## TASK ITEM
Only the number is wanted: tally the lines below that contain the word "image".

## EXTRACTED INFORMATION
┌──

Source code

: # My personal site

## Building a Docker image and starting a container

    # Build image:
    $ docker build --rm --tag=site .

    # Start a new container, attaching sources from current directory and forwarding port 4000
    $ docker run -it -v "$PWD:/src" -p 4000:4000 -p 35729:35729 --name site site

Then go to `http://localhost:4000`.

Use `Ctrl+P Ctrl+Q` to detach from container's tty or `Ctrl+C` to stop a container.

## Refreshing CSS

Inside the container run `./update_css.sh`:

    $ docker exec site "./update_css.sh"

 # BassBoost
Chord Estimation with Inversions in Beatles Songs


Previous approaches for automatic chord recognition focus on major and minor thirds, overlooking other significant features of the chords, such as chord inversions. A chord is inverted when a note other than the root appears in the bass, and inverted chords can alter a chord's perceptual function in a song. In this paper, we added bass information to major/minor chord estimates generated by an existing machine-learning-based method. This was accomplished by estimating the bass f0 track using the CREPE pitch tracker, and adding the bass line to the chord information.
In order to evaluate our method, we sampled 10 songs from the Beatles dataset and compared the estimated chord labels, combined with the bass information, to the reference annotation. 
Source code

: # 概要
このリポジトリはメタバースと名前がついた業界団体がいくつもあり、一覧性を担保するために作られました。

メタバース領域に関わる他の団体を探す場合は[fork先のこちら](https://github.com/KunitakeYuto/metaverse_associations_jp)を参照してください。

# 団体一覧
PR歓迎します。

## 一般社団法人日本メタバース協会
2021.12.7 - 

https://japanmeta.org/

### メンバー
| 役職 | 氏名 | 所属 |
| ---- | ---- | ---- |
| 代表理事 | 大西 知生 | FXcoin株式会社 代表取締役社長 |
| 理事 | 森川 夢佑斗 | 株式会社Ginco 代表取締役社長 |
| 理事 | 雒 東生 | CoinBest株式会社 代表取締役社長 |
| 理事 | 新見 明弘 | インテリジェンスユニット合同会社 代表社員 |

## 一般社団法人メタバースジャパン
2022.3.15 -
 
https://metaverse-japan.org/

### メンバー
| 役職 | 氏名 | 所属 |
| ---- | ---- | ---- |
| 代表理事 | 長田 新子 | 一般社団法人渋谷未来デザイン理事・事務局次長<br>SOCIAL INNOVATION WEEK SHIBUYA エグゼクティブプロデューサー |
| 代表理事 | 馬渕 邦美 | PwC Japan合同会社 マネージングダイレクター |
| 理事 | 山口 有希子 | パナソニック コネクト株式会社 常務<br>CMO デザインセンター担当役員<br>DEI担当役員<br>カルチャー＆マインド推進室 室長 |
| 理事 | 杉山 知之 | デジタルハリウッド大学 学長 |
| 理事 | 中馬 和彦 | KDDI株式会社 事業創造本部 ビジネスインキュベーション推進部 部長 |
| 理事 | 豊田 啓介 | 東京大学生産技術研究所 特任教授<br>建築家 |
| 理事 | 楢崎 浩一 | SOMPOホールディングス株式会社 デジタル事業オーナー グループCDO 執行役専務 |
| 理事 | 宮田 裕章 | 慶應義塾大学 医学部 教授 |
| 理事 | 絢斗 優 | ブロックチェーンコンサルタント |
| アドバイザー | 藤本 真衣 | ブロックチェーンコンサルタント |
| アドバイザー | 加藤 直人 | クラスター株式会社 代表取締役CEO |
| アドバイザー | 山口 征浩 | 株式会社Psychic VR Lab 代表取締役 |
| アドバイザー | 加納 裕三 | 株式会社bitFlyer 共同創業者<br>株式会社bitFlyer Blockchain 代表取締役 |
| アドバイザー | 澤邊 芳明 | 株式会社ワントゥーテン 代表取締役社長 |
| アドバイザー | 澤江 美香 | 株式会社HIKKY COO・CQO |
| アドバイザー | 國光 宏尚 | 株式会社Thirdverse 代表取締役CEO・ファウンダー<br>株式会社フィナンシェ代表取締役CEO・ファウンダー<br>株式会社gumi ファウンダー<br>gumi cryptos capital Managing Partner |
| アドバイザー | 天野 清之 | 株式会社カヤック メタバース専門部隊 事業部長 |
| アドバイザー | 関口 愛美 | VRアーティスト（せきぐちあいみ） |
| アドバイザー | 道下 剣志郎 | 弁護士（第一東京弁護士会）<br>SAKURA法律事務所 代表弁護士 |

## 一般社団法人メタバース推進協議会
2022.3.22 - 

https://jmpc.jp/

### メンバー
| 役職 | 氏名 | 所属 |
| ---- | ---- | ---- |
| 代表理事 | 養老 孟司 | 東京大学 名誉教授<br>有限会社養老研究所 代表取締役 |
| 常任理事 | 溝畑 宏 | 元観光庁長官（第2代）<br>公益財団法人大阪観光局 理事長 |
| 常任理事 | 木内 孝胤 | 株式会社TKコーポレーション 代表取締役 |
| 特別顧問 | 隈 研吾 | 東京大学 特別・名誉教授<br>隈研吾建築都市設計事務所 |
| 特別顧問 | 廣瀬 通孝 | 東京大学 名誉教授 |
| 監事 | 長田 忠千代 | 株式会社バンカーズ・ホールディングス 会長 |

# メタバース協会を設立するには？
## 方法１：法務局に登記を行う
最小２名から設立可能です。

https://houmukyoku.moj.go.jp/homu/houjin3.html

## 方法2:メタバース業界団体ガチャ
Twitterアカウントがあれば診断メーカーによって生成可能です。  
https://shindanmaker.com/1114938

└──

## ANSWER TO THIS TASK
2